◆ **What to produce**
Leave the pictures out and transcribe every record exactly.

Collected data
◆ ◆ ◆

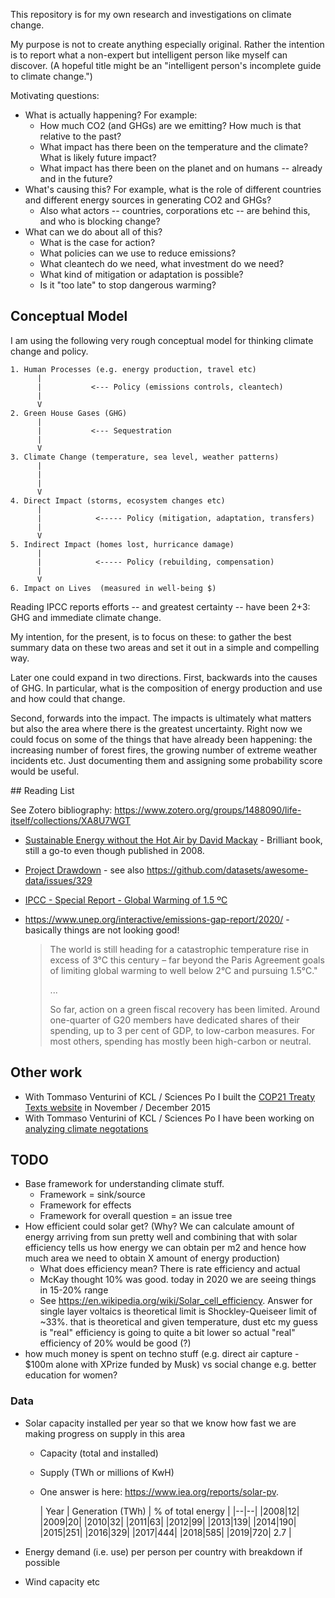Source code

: This repository is for my own research and investigations on climate change.

My purpose is not to create anything especially original. Rather the intention
is to report what a non-expert but intelligent person like myself can discover.
(A hopeful title might be an "intelligent person's incomplete guide to climate
change.")

Motivating questions:

* What is actually happening? For example:
  * How much CO2 (and GHGs) are we emitting? How much is that relative to the past?
  * What impact has there been on the temperature and the climate? What is likely future impact?
  * What impact has there been on the planet and on humans -- already and in the future?
* What's causing this? For example, what is the role of different countries and different energy sources in generating CO2 and GHGs?
  * Also what actors -- countries, corporations etc -- are behind this, and who is blocking change?
* What can we do about all of this?
  * What is the case for action?
  * What policies can we use to reduce emissions?
  * What cleantech do we need, what investment do we need?
  * What kind of mitigation or adaptation is possible?
  * Is it "too late" to stop dangerous warming?
  

## Conceptual Model

I am using the following very rough conceptual model for thinking climate change and policy.


```
1. Human Processes (e.g. energy production, travel etc)
      |
      |           <--- Policy (emissions controls, cleantech)
      |
      V
2. Green House Gases (GHG)
      |
      |           <--- Sequestration
      |
      V
3. Climate Change (temperature, sea level, weather patterns)
      |
      |
      |
      V
4. Direct Impact (storms, ecosystem changes etc)
      |
      |            <----- Policy (mitigation, adaptation, transfers)
      |
      V
5. Indirect Impact (homes lost, hurricance damage)
      |
      |            <----- Policy (rebuilding, compensation)
      |
      V
6. Impact on Lives  (measured in well-being $)
```

Reading IPCC reports efforts -- and greatest certainty -- have been 2+3: GHG and immediate climate change.

My intention, for the present, is to focus on these: to gather the best summary data on these two areas and set it out in a simple and compelling way.

Later one could expand in two directions. First, backwards into the causes of GHG. In particular, what is the composition of energy production and use and how could that change. 

Second, forwards into the impact. The impacts is ultimately what matters but also the area where there is the greatest uncertainty. Right now we could focus on some of the things that have already been happening: the increasing number of forest fires, the growing number of extreme weather incidents etc. Just documenting them and assigning some probability score would be useful.

## Reading List

See Zotero bibliography: https://www.zotero.org/groups/1488090/life-itself/collections/XA8U7WGT

* [Sustainable Energy without the Hot Air by David Mackay](/sewtha/) - Brilliant book, still a go-to even though published in 2008.
* [Project Drawdown](https://projectdrawdown.org/) - see also https://github.com/datasets/awesome-data/issues/329
* [IPCC - Special Report - Global Warming of 1.5 ºC](https://www.ipcc.ch/sr15/)
* https://www.unep.org/interactive/emissions-gap-report/2020/ - basically things are not looking good!

  > The world is still heading for a catastrophic temperature rise in excess of 3°C this century – far beyond the Paris Agreement goals of limiting global warming to well below 2°C and pursuing 1.5°C."
  >
  > ...
  >
  > So far, action on a green fiscal recovery has been limited. Around one-quarter of G20 members have dedicated shares of their spending, up to 3 per cent of GDP, to low-carbon measures. For most others, spending has mostly been high-carbon or neutral.


## Other work

* With Tommaso Venturini of KCL / Sciences Po I built the [COP21 Treaty Texts website][cop21] in November / December 2015
* With Tommaso Venturini of KCL / Sciences Po I have been working on [analyzing climate negotations][climate-talks]

[cop21]: http://cop21.okfnlabs.org/
[climate-talks]: https://github.com/rgrp/climate-negotiations


## TODO

* Base framework for understanding climate stuff.
  * Framework = sink/source
  * Framework for effects
  * Framework for overall question = an issue tree 
* How efficient could solar get? (Why? We can calculate amount of energy arriving from sun pretty well and combining that with solar efficiency tells us how energy we can obtain per m2 and hence how much area we need to obtain X amount of energy production)
  * What does efficiency mean? There is rate efficiency and actual 
  * McKay thought 10% was good. today in 2020 we are seeing things in 15-20% range
  * See https://en.wikipedia.org/wiki/Solar_cell_efficiency. Answer for single layer voltaics is theoretical limit is Shockley-Queiseer limit of ~33%. that is theoretical and given temperature, dust etc my guess is "real" efficiency is going to quite a bit lower so actual "real" efficiency of 20% would be good (?)
* how much money is spent on techno stuff (e.g. direct air capture - $100m alone with XPrize funded by Musk) vs social change e.g. better education for women?

### Data

* Solar capacity installed per year so that we know how fast we are making progress on supply in this area
  * Capacity (total and installed)
  * Supply (TWh or millions of KwH)
  * One answer is here: https://www.iea.org/reports/solar-pv.

    | Year | Generation (TWh) | % of total energy |
    |--|--|
    |2008|12|
    |2009|20|
    |2010|32|
    |2011|63|
    |2012|99|
    |2013|139|
    |2014|190|
    |2015|251|
    |2016|329|
    |2017|444|
    |2018|585|
    |2019|720| 2.7 |

* Energy demand (i.e. use) per person per country with breakdown if possible
* Wind capacity etc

◆ ◆ ◆

◆ **Your solution**
Source code

: This repository is for my own research and investigations on climate change.

My purpose is not to create anything especially original. Rather the intention
is to report what a non-expert but intelligent person like myself can discover.
(A hopeful title might be an "intelligent person's incomplete guide to climate
change.")

Motivating questions:

* What is actually happening? For example:
  * How much CO2 (and GHGs) are we emitting? How much is that relative to the past?
  * What impact has there been on the temperature and the climate? What is likely future impact?
  * What impact has there been on the planet and on humans -- already and in the future?
* What's causing this? For example, what is the role of different countries and different energy sources in generating CO2 and GHGs?
  * Also what actors -- countries, corporations etc -- are behind this, and who is blocking change?
* What can we do about all of this?
  * What is the case for action?
  * What policies can we use to reduce emissions?
  * What cleantech do we need, what investment do we need?
  * What kind of mitigation or adaptation is possible?
  * Is it "too late" to stop dangerous warming?
  

## Conceptual Model

I am using the following very rough conceptual model for thinking climate change and policy.


```
1. Human Processes (e.g. energy production, travel etc)
      |
      |           <--- Policy (emissions controls, cleantech)
      |
      V
2. Green House Gases (GHG)
      |
      |           <--- Sequestration
      |
      V
3. Climate Change (temperature, sea level, weather patterns)
      |
      |
      |
      V
4. Direct Impact (storms, ecosystem changes etc)
      |
      |            <----- Policy (mitigation, adaptation, transfers)
      |
      V
5. Indirect Impact (homes lost, hurricance damage)
      |
      |            <----- Policy (rebuilding, compensation)
      |
      V
6. Impact on Lives  (measured in well-being $)
```

Reading IPCC reports efforts -- and greatest certainty -- have been 2+3: GHG and immediate climate change.

My intention, for the present, is to focus on these: to gather the best summary data on these two areas and set it out in a simple and compelling way.

Later one could expand in two directions. First, backwards into the causes of GHG. In particular, what is the composition of energy production and use and how could that change. 

Second, forwards into the impact. The impacts is ultimately what matters but also the area where there is the greatest uncertainty. Right now we could focus on some of the things that have already been happening: the increasing number of forest fires, the growing number of extreme weather incidents etc. Just documenting them and assigning some probability score would be useful.

## Reading List

See Zotero bibliography: https://www.zotero.org/groups/1488090/life-itself/collections/XA8U7WGT

* [Sustainable Energy without the Hot Air by David Mackay](/sewtha/) - Brilliant book, still a go-to even though published in 2008.
* [Project Drawdown](https://projectdrawdown.org/) - see also https://github.com/datasets/awesome-data/issues/329
* [IPCC - Special Report - Global Warming of 1.5 ºC](https://www.ipcc.ch/sr15/)
* https://www.unep.org/interactive/emissions-gap-report/2020/ - basically things are not looking good!

  > The world is still heading for a catastrophic temperature rise in excess of 3°C this century – far beyond the Paris Agreement goals of limiting global warming to well below 2°C and pursuing 1.5°C."
  >
  > ...
  >
  > So far, action on a green fiscal recovery has been limited. Around one-quarter of G20 members have dedicated shares of their spending, up to 3 per cent of GDP, to low-carbon measures. For most others, spending has mostly been high-carbon or neutral.


## Other work

* With Tommaso Venturini of KCL / Sciences Po I built the [COP21 Treaty Texts website][cop21] in November / December 2015
* With Tommaso Venturini of KCL / Sciences Po I have been working on [analyzing climate negotations][climate-talks]

[cop21]: http://cop21.okfnlabs.org/
[climate-talks]: https://github.com/rgrp/climate-negotiations


## TODO

* Base framework for understanding climate stuff.
  * Framework = sink/source
  * Framework for effects
  * Framework for overall question = an issue tree 
* How efficient could solar get? (Why? We can calculate amount of energy arriving from sun pretty well and combining that with solar efficiency tells us how energy we can obtain per m2 and hence how much area we need to obtain X amount of energy production)
  * What does efficiency mean? There is rate efficiency and actual 
  * McKay thought 10% was good. today in 2020 we are seeing things in 15-20% range
  * See https://en.wikipedia.org/wiki/Solar_cell_efficiency. Answer for single layer voltaics is theoretical limit is Shockley-Queiseer limit of ~33%. that is theoretical and given temperature, dust etc my guess is "real" efficiency is going to quite a bit lower so actual "real" efficiency of 20% would be good (?)
* how much money is spent on techno stuff (e.g. direct air capture - $100m alone with XPrize funded by Musk) vs social change e.g. better education for women?

### Data

* Solar capacity installed per year so that we know how fast we are making progress on supply in this area
  * Capacity (total and installed)
  * Supply (TWh or millions of KwH)
  * One answer is here: https://www.iea.org/reports/solar-pv.

    | Year | Generation (TWh) | % of total energy |
    |--|--|
    |2008|12|
    |2009|20|
    |2010|32|
    |2011|63|
    |2012|99|
    |2013|139|
    |2014|190|
    |2015|251|
    |2016|329|
    |2017|444|
    |2018|585|
    |2019|720| 2.7 |

* Energy demand (i.e. use) per person per country with breakdown if possible
* Wind capacity etc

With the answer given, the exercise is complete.